Aux alentours de son treizième anniversaire, Rim fut amené chez un artisan seulement un coin de rue plus loin, sans connaitre plus de détail. Il ne conserva aucun souvenir de cette visite, puisqu’il tomba subitement endormi à un moment. Il ne se réveilla que plusieurs heures plus tard, pour se rendre compte qu’on lui avait rentré un anneau en argent à travers l’oreille gauche. Aussitôt qu’il prit conscience de ce qu’on lui avait fait, il paniqua gravement. Martin dut le retenir plusieurs heures pour l’empêcher de se l’arracher, et il lui expliqua qu’il était hors de question de le lui enlever.

« Cet anneau sera ma marque, dit-il. Grâce à lui, tu n’oublieras jamais d’où tu viens, qui tu es et qui t’a élevé, et il le fera savoir à tout le monde.
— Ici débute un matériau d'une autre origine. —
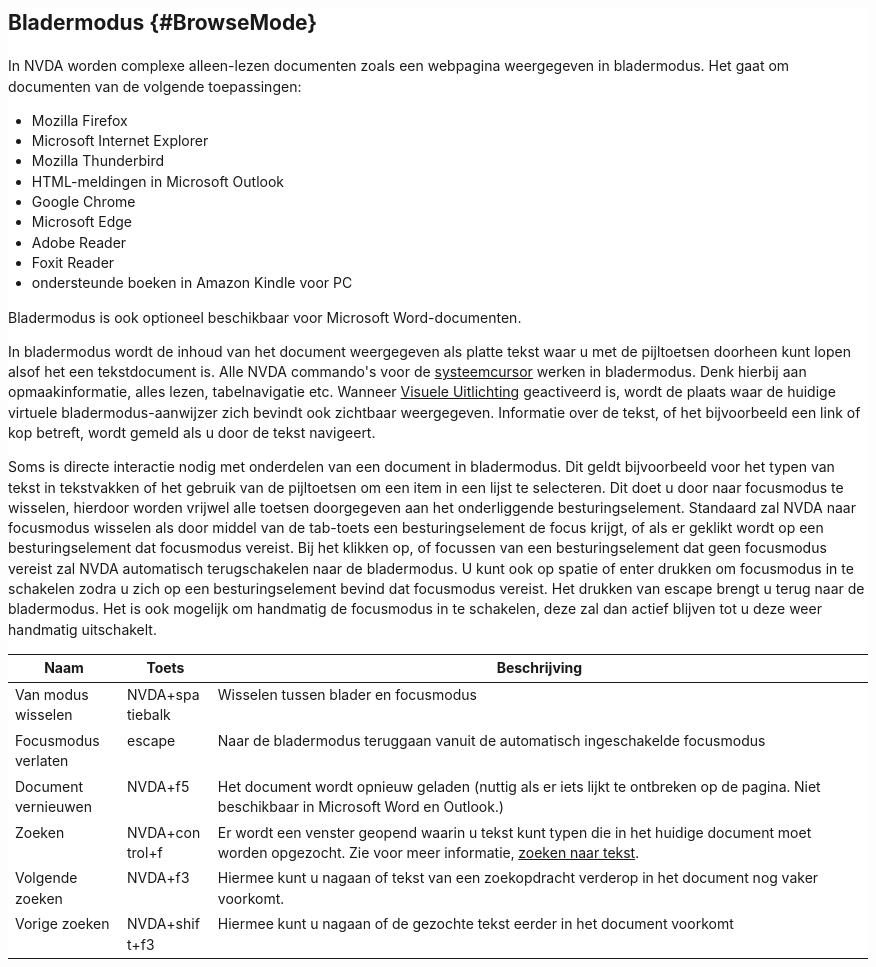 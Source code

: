 

## Bladermodus {#BrowseMode}

In NVDA worden complexe alleen-lezen documenten zoals een webpagina weergegeven in bladermodus.
Het gaat om documenten van de volgende toepassingen:

* Mozilla Firefox
* Microsoft Internet Explorer
* Mozilla Thunderbird
* HTML-meldingen in Microsoft Outlook
* Google Chrome
* Microsoft Edge
* Adobe Reader
* Foxit Reader
* ondersteunde boeken in Amazon Kindle voor PC

Bladermodus is ook optioneel beschikbaar voor Microsoft Word-documenten.

In bladermodus wordt de inhoud van het document weergegeven als platte tekst waar u met de pijltoetsen doorheen kunt lopen alsof het een tekstdocument is.
Alle NVDA commando's voor de [systeemcursor](#SystemCaret) werken in bladermodus. Denk hierbij aan opmaakinformatie, alles lezen, tabelnavigatie etc.
Wanneer  [Visuele Uitlichting](#VisionFocusHighlight) geactiveerd is, wordt de plaats waar de huidige virtuele bladermodus-aanwijzer zich bevindt ook zichtbaar weergegeven.
Informatie over de tekst, of het bijvoorbeeld een link of kop betreft, wordt gemeld als u door de tekst navigeert.

Soms is directe interactie nodig met onderdelen van een document in bladermodus.
Dit geldt bijvoorbeeld voor het typen van tekst in tekstvakken of het gebruik van de pijltoetsen om een item in een lijst te selecteren.
Dit doet u door naar focusmodus te wisselen, hierdoor worden vrijwel alle toetsen doorgegeven aan het onderliggende besturingselement.
Standaard zal NVDA naar focusmodus wisselen als door middel van de tab-toets een besturingselement de focus krijgt, of als er geklikt wordt op een besturingselement dat focusmodus vereist.
Bij het klikken op, of focussen van een besturingselement dat geen focusmodus vereist zal NVDA automatisch terugschakelen naar de bladermodus.
U kunt ook op spatie of enter drukken om focusmodus in te schakelen zodra u zich op een besturingselement bevind dat focusmodus vereist.
Het drukken van escape brengt u terug naar de bladermodus.
Het is ook mogelijk om handmatig de focusmodus in te schakelen, deze zal dan actief blijven tot u deze weer handmatig uitschakelt.



| Naam |Toets |Beschrijving|
|---|---|---|
|Van modus wisselen |NVDA+spatiebalk |Wisselen tussen blader en focusmodus|
|Focusmodus verlaten |escape |Naar de bladermodus teruggaan vanuit de automatisch ingeschakelde focusmodus|
|Document vernieuwen |NVDA+f5 |Het document wordt opnieuw geladen (nuttig als er iets lijkt te ontbreken op de pagina. Niet beschikbaar in Microsoft Word en Outlook.)|
|Zoeken |NVDA+control+f |Er wordt een venster geopend waarin u tekst kunt typen die in het huidige document moet worden opgezocht. Zie voor meer informatie, [zoeken naar tekst](#SearchingForText).|
|Volgende zoeken |NVDA+f3 |Hiermee kunt u nagaan of tekst van een zoekopdracht verderop in het document nog vaker voorkomt.|
|Vorige zoeken |NVDA+shift+f3 |Hiermee kunt u nagaan of de gezochte tekst eerder in het document voorkomt|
Porte-le fièrement puisqu’il fait maintenant partie de ta peau et de ton identité. »

Après ce jour, Rim eut le privilège de visiter la cité de Lumasarel à plusieurs reprises, chaque fois accompagné. Martin ne le quittait jamais des yeux et même alors qu’il s’éloignait quelque peu, il semblait capable de le retracer où qu’il allât. Il lui fit visiter les différents quartiers et le présenta à quelques personnes qu’il connaissait mais que Rim n’avait jamais vu et ne recroiserait jamais de sa vie. Les rues en dédale, les constructions érigées toujours plus haut, les foules parfois très denses et les grands murs ceinturant la cité avaient tous de quoi donner le tournis, et au milieu de tout ce monde gigantesque et grouillant, Rim ne se sentit plus jamais en sécurité autant que chez lui.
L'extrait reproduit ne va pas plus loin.